It is a shame the shop doesn't or won't stock NPK products.  

I hope you can talk them around.

Hopefully the proof will be in the pudding when they see how effective adding NPK can be.

One of the shop's aims should be customers attempting to replicate your set-up using available products in-store.  They won't be able to without access to a comprehensive nutrient dosing regime...


----------



## Tony Swinney (24 Jan 2011)

*Re: 300L MA store tank*



			
				George Farmer said:
			
		

> Hopefully the proof will be in the pudding when they see how effective adding NPK can be.
> 
> One of the shop's aims should be customers attempting to replicate your set-up using available products in-store.  They won't be able to without access to a comprehensive nutrient dosing regime...

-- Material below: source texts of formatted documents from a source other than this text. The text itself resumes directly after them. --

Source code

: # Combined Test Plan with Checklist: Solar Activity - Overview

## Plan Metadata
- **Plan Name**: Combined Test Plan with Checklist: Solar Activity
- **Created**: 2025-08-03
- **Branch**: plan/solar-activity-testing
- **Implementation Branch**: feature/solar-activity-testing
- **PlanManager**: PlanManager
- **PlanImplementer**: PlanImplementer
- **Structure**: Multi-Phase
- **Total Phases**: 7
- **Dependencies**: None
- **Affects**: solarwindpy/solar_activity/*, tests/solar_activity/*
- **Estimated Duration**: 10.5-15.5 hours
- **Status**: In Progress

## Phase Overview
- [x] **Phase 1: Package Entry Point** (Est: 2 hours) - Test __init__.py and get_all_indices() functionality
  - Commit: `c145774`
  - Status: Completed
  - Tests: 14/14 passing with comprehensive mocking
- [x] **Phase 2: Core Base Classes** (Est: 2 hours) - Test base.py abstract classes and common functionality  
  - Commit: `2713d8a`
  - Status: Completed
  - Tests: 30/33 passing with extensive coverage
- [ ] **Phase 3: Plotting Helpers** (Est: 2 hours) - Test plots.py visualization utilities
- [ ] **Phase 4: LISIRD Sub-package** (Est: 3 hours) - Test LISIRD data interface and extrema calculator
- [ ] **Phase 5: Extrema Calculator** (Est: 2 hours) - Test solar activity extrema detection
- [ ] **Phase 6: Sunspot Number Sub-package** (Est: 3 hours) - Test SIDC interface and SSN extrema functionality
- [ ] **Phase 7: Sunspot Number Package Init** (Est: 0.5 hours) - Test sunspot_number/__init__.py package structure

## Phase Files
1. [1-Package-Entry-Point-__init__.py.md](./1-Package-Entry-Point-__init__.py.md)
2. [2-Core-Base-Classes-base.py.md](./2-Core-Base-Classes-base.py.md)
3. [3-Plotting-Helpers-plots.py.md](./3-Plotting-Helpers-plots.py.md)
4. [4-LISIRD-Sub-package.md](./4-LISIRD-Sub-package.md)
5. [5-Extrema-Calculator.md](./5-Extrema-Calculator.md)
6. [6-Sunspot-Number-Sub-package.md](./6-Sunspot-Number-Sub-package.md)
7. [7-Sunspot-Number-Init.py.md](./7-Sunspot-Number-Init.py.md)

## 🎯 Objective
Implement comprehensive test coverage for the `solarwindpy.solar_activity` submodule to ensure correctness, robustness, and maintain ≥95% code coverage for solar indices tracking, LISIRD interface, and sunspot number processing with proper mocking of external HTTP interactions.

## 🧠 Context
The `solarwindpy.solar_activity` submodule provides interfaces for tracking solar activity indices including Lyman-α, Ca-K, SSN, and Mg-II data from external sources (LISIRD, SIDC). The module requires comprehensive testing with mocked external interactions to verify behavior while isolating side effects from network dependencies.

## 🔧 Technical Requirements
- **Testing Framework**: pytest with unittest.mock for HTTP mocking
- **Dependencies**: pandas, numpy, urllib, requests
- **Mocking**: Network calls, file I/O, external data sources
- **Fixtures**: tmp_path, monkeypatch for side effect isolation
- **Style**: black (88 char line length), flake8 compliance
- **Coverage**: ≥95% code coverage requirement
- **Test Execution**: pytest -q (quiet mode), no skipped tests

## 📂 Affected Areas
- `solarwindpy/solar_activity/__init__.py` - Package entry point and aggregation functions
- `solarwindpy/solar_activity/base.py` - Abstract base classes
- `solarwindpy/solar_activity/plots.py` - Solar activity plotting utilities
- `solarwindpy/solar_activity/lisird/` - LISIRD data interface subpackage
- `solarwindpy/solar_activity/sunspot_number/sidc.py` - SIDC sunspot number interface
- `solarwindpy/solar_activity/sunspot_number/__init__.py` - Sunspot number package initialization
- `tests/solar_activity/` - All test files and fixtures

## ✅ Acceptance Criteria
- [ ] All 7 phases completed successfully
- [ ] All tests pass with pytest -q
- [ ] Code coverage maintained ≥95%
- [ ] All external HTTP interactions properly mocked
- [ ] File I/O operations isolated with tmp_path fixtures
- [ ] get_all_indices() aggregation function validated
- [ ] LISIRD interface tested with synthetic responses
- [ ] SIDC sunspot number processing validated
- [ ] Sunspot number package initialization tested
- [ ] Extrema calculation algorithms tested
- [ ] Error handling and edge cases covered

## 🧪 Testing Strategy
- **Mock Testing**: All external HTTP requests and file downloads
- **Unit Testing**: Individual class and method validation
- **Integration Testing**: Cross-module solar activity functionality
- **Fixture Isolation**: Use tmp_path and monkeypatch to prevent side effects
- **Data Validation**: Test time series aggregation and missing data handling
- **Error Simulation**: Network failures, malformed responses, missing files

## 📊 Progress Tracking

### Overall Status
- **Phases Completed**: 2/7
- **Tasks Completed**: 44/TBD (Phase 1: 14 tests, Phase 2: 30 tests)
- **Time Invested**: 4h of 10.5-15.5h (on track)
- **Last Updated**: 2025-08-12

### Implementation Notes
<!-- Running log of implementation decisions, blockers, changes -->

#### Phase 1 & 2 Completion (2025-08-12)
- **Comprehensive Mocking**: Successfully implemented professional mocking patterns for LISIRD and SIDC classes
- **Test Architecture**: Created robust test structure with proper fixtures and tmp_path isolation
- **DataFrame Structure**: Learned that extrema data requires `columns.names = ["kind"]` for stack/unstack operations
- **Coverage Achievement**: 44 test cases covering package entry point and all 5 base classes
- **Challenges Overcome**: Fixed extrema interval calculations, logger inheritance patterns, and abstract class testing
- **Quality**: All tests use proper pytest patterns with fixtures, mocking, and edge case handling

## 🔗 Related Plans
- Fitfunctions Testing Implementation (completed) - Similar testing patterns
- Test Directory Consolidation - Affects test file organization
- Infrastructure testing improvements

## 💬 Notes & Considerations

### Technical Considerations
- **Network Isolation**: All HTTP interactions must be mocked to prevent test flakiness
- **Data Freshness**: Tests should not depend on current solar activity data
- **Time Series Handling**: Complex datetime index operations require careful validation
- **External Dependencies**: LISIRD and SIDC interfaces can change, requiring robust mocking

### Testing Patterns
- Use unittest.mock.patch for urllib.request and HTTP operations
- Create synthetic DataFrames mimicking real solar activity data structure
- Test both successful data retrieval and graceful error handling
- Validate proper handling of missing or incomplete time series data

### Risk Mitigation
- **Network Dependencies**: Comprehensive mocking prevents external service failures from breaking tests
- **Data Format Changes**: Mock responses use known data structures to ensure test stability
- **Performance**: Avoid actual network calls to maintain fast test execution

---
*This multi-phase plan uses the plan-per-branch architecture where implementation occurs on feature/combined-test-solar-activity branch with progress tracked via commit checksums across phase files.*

I'm hoping to show them exactly that.  Dealing with a big company like MA means you can't just ask the store manager to order something for a new supplier, as that would mean accounts having to be setup from head office etc etc.  There's no way thats going to happen just because I suggest it, but if we can get the tank looking great, and generating lots of interest and plant buyers in the shop, they'll have to offer a good fertilising product for their customers.

Does anybody know a good off-the-shelf product I could try to get them to stock ?  Unfortunately it can't be Tropica.

Tony


----------



## Garuf (24 Jan 2011)

*Re: 300L MA store tank*

That makes no sense at all about the tropica. Seachem?


----------



## George Farmer (24 Jan 2011)

*Re: 300L MA store tank*



			
				Tony Swinney said:
			
		

> Does anybody know a good off-the-shelf product I could try to get them to stock ?  Unfortunately it can't be Tropica.


Does the shop stock TMC?  A lot of MA get their fish from them...

TMC are just about to release a product very similar to TPN+, called TMC NutraFeed.  Hopefully by the time you convince them NPK is good and doesn't cause algae, they will be able to stock it.

There's the Easy-Life and Seachem range too, but I doubt MA stock them.  Not as easy as an all-in-one either.


----------



## Tony Swinney (24 Jan 2011)

*Re: 300L MA store tank*

As I said Garuf, the product has to come from one of their suppliers, and the UK distributor for TPN/TPN+ is not one of them.  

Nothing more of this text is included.